Imagine a Joe-Job where an EvilDoer wants to knock someone else offline and sends out bogus spam with the victim's website.. Think before you jump.

Stop wrecking the Internet.

[Sheetrock]

Spam alone chews up more than enough bandwidth.

Having every recipient spider the links in the spam they get will not only make spamming inefficient, but web browsing as well. Enough with anti-spam cures that are worse than the disease -- the last almost killed SomethingAwful, and this might knock off the rest of the websites.

Re:Stop wrecking the Internet.

[tessaiga]

Exactly.

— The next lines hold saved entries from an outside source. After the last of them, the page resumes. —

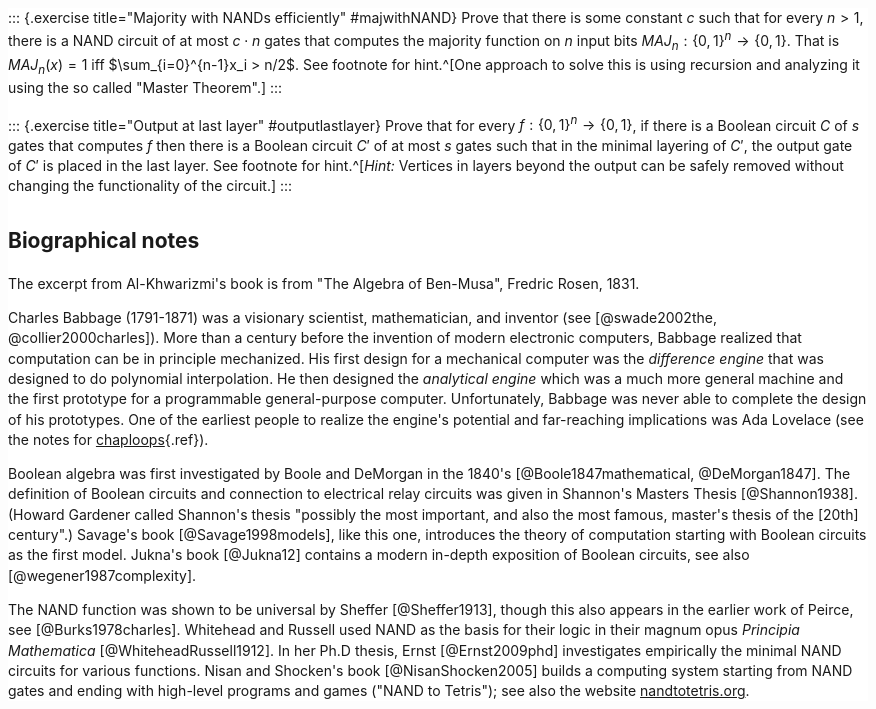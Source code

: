 
::: {.exercise title="Majority with NANDs efficiently" #majwithNAND}
Prove that there is some constant $c$ such that for every $n>1$, there is a NAND circuit of at most $c\cdot n$ gates that computes the majority function on $n$ input bits $MAJ_n:\{0,1\}^n \rightarrow \{0,1\}$. That is $MAJ_n(x)=1$ iff $\sum_{i=0}^{n-1}x_i > n/2$. See footnote for hint.^[One approach to solve this is using recursion and analyzing it using the so called  "Master Theorem".]
:::

::: {.exercise title="Output at last layer" #outputlastlayer}
Prove that for every $f:\{0,1\}^n \rightarrow \{0,1\}$, if there is a Boolean circuit $C$ of $s$ gates
that computes $f$ then there is a Boolean circuit $C'$ of at most $s$ gates such that in the minimal layering of $C'$, the output gate of $C'$ is placed in the last layer. See footnote for hint.^[_Hint:_ Vertices in layers beyond the output can be safely removed without changing the functionality of the circuit.]
:::

## Biographical notes

The excerpt from Al-Khwarizmi's book is from "The Algebra of Ben-Musa", Fredric Rosen, 1831.


Charles Babbage (1791-1871) was a visionary scientist, mathematician, and inventor (see [@swade2002the, @collier2000charles]).
More than a century before the invention of modern electronic computers, Babbage realized that computation can be in principle mechanized.
His first design for a mechanical computer was the _difference engine_ that was designed to do polynomial interpolation.
He then designed the _analytical engine_ which was a much more general machine and the first prototype for a programmable general-purpose computer.
Unfortunately, Babbage was never able to complete the design of his prototypes.
One of the earliest people to realize the engine's potential and far-reaching implications was Ada Lovelace (see the notes for [chaploops](){.ref}).




Boolean algebra was first investigated by Boole and DeMorgan in the 1840's [@Boole1847mathematical, @DeMorgan1847].
The definition of Boolean circuits and connection to electrical relay circuits was given in Shannon's Masters Thesis [@Shannon1938].
(Howard Gardener called Shannon's thesis "possibly the most important, and also the most famous, master's thesis of the [20th] century".)
Savage's book [@Savage1998models], like this one, introduces the theory of computation starting with Boolean circuits as the first model.
Jukna's book [@Jukna12] contains a modern in-depth exposition of Boolean circuits, see also [@wegener1987complexity].


The NAND function was shown to be universal by Sheffer [@Sheffer1913], though this also appears in the earlier work of Peirce, see [@Burks1978charles].
Whitehead and Russell used NAND as the basis for their logic in their magnum opus _Principia Mathematica_ [@WhiteheadRussell1912].
In her Ph.D thesis, Ernst [@Ernst2009phd] investigates empirically the minimal NAND circuits for various functions.
Nisan and Shocken's book [@NisanShocken2005]  builds a computing system starting from NAND gates and ending with high-level programs and games ("NAND to Tetris"); see also the website [nandtotetris.org](https://www.nand2tetris.org/).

Whoever was responsible for writing such anti-spam software would be the first person to get hit with a massive lawsuit the first time some spammer found a way to "aim" this sort of scheme at an innocent bystander. If that bystander happens to be a big company with deep pockets, the programmer could be looking at some serious pain. Knowing that such a risk exists, it would be interesting to see if anyone would still be willing to develop such software.

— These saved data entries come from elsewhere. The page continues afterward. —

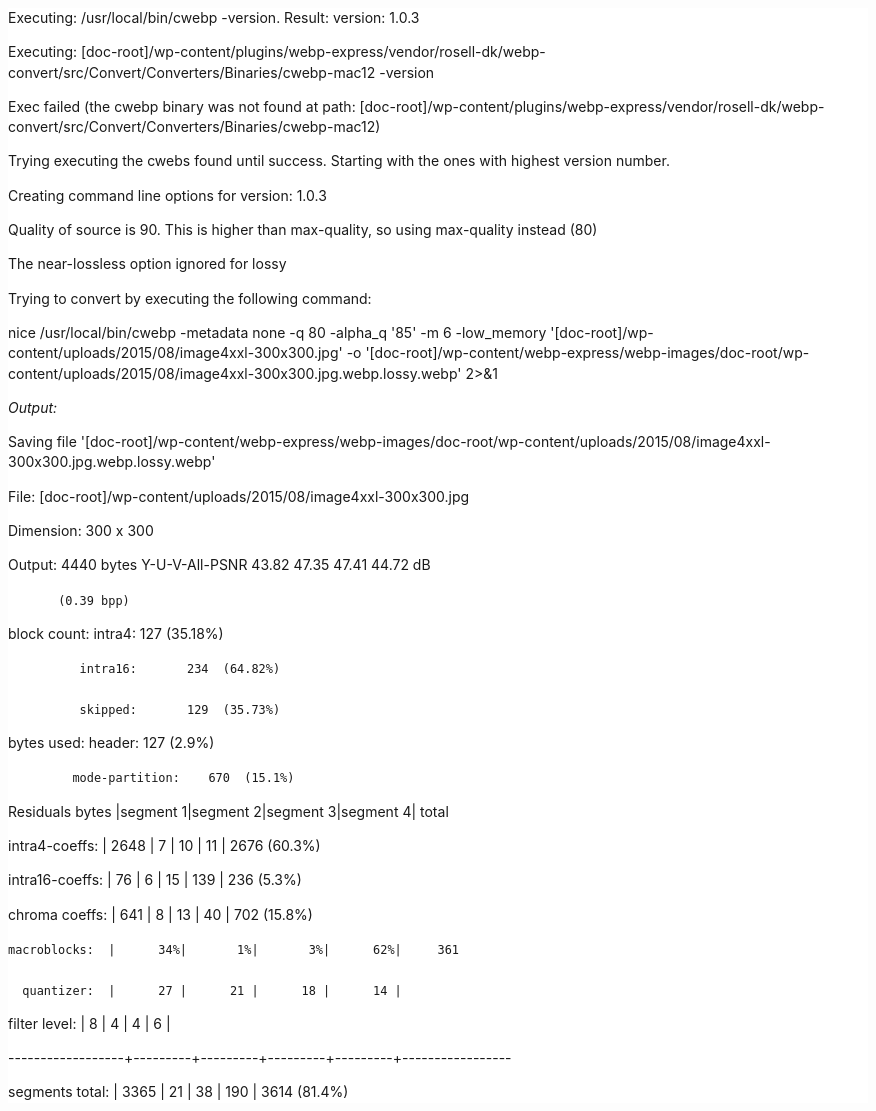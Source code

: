 Executing: /usr/local/bin/cwebp -version. Result: version: 1.0.3

Executing: [doc-root]/wp-content/plugins/webp-express/vendor/rosell-dk/webp-convert/src/Convert/Converters/Binaries/cwebp-mac12 -version

Exec failed (the cwebp binary was not found at path: [doc-root]/wp-content/plugins/webp-express/vendor/rosell-dk/webp-convert/src/Convert/Converters/Binaries/cwebp-mac12)

Trying executing the cwebs found until success. Starting with the ones with highest version number.

Creating command line options for version: 1.0.3

Quality of source is 90. This is higher than max-quality, so using max-quality instead (80)

The near-lossless option ignored for lossy

Trying to convert by executing the following command:

nice /usr/local/bin/cwebp -metadata none -q 80 -alpha_q '85' -m 6 -low_memory '[doc-root]/wp-content/uploads/2015/08/image4xxl-300x300.jpg' -o '[doc-root]/wp-content/webp-express/webp-images/doc-root/wp-content/uploads/2015/08/image4xxl-300x300.jpg.webp.lossy.webp' 2>&1


*Output:* 

Saving file '[doc-root]/wp-content/webp-express/webp-images/doc-root/wp-content/uploads/2015/08/image4xxl-300x300.jpg.webp.lossy.webp'

File:      [doc-root]/wp-content/uploads/2015/08/image4xxl-300x300.jpg

Dimension: 300 x 300

Output:    4440 bytes Y-U-V-All-PSNR 43.82 47.35 47.41   44.72 dB

           (0.39 bpp)

block count:  intra4:        127  (35.18%)

              intra16:       234  (64.82%)

              skipped:       129  (35.73%)

bytes used:  header:            127  (2.9%)

             mode-partition:    670  (15.1%)

 Residuals bytes  |segment 1|segment 2|segment 3|segment 4|  total

  intra4-coeffs:  |    2648 |       7 |      10 |      11 |    2676  (60.3%)

 intra16-coeffs:  |      76 |       6 |      15 |     139 |     236  (5.3%)

  chroma coeffs:  |     641 |       8 |      13 |      40 |     702  (15.8%)

    macroblocks:  |      34%|       1%|       3%|      62%|     361

      quantizer:  |      27 |      21 |      18 |      14 |

   filter level:  |       8 |       4 |       4 |       6 |

------------------+---------+---------+---------+---------+-----------------

 segments total:  |    3365 |      21 |      38 |     190 |    3614  (81.4%)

The article tries to combat false positives with blacklists. A couple of problems with this come to mind right away. The first is that centrally-maintained blacklists are easy to take offline via DDOS, as we've already seen with sites like SPEWS. The second, and IMHO more serious, problem is that this would give the blacklist maintainers huge power over the rest of the internet -- if you ever got on their bad side, or if they were just plain inefficient/not conscientious about accidentally listing innocent bystanders, your site could potentially be shut down until they felt like taking you off the blacklist, just by some spammer spoofing you. Given the poor history of responsiveness that many blacklist maintainers have shown historically, I don't think giving them more power is the answer. Bad enough not being able to send people email if you accidentally get blacklisted -- imagine not being able to get net access at all.

What about...

[Misch]

What about the case where the spammer puts a uniquely identifier into the URL. Sure, he may not get a sale from the clickthrough, but he gets verification that your e-mail address is good.

Then, you get more spam.

Re:Who the hell?!

[andih8u]

This woman at my wife's work got an email where they were selling Photoshop for $40. Quite the bargain, eh? So of course she went and got the director of the company's credit card # and went ahead and ordered it. Amazingly enough, five months later, Photoshop still hasn't come in the mail.

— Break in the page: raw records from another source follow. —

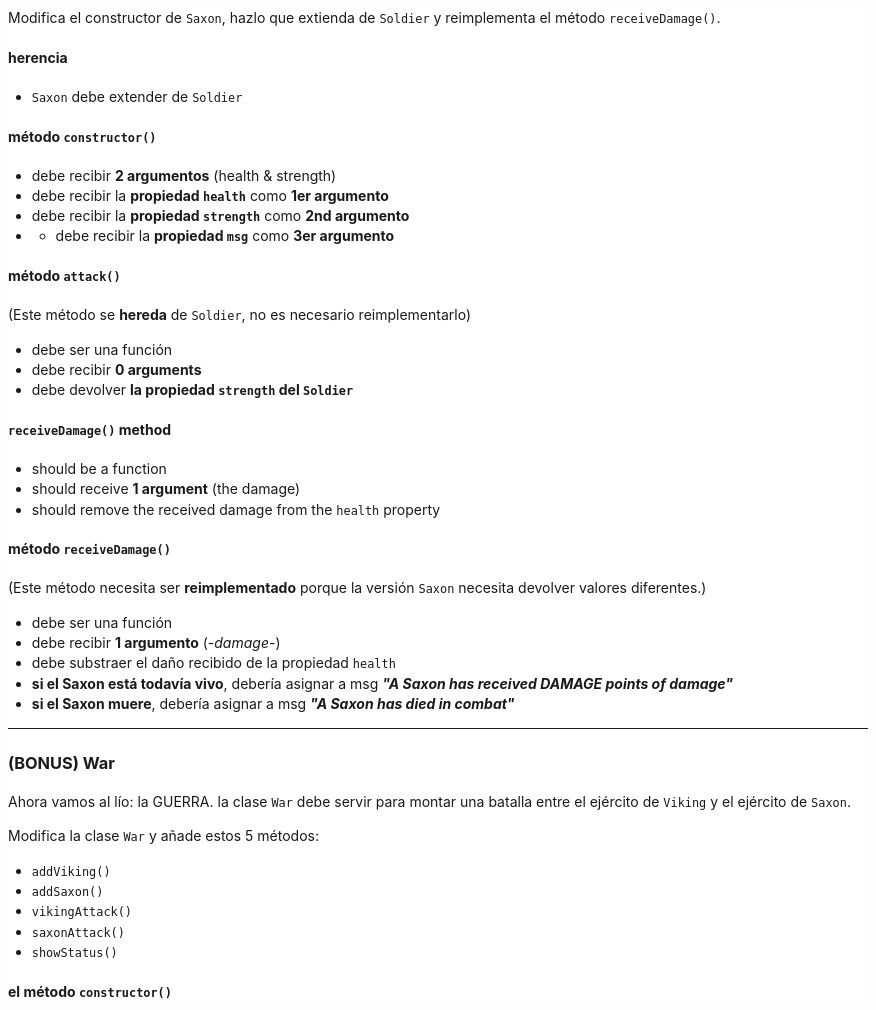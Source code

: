 Modifica el constructor de `Saxon`, hazlo que extienda de `Soldier` y reimplementa el método `receiveDamage()`.

#### herencia
- `Saxon` debe extender de `Soldier`

#### método `constructor()`
- debe recibir **2 argumentos** (health & strength)
- debe recibir la **propiedad `health`** como **1er argumento**
- debe recibir la **propiedad `strength`** como **2nd argumento**
- - debe recibir la **propiedad `msg`** como **3er argumento**
#### método `attack()`
(Este método se **hereda** de `Soldier`, no es necesario reimplementarlo)

- debe ser una función
- debe recibir **0 arguments**
- debe devolver **la propiedad `strength` del `Soldier`**


#### `receiveDamage()` method


- should be a function
- should receive **1 argument** (the damage)
- should remove the received damage from the `health` property

#### método `receiveDamage()`

(Este método necesita ser **reimplementado** porque la versión `Saxon` necesita devolver valores diferentes.)

- debe ser una función
- debe recibir **1 argumento** (-*damage*-)
- debe substraer el daño recibido de la propiedad `health`
- **si el Saxon está todavía vivo**, debería asignar a msg _**"A Saxon has received DAMAGE points of damage"**_
- **si el Saxon muere**, debería asignar a msg _**"A Saxon has died in combat"**_

--------------------------------------------------------------------------------


### (BONUS) War

Ahora vamos al lío: la GUERRA. la clase `War` debe servir para montar una batalla entre el ejército de `Viking` y el ejército de `Saxon`.

Modifica la clase `War` y añade estos 5 métodos:
- `addViking()`
- `addSaxon()`
- `vikingAttack()`
- `saxonAttack()`
- `showStatus()`

#### el método `constructor()`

So, in answer to your questions, stupid people make it worth while, and there's no shortage of those.

Re:Grr Spam.

[Mannerism]

Um no. There are plenty of companies that have affiliate programs with thousands of members. There's no way to keep track of how each of your members are advertising. The results you'll get will be putting lots of innocent companies out of business.

I think I speak for millions when I say, "too fucking bad."

Seriously, to suggest that these companies are "innocent" is ridiculous. They're downright complicit.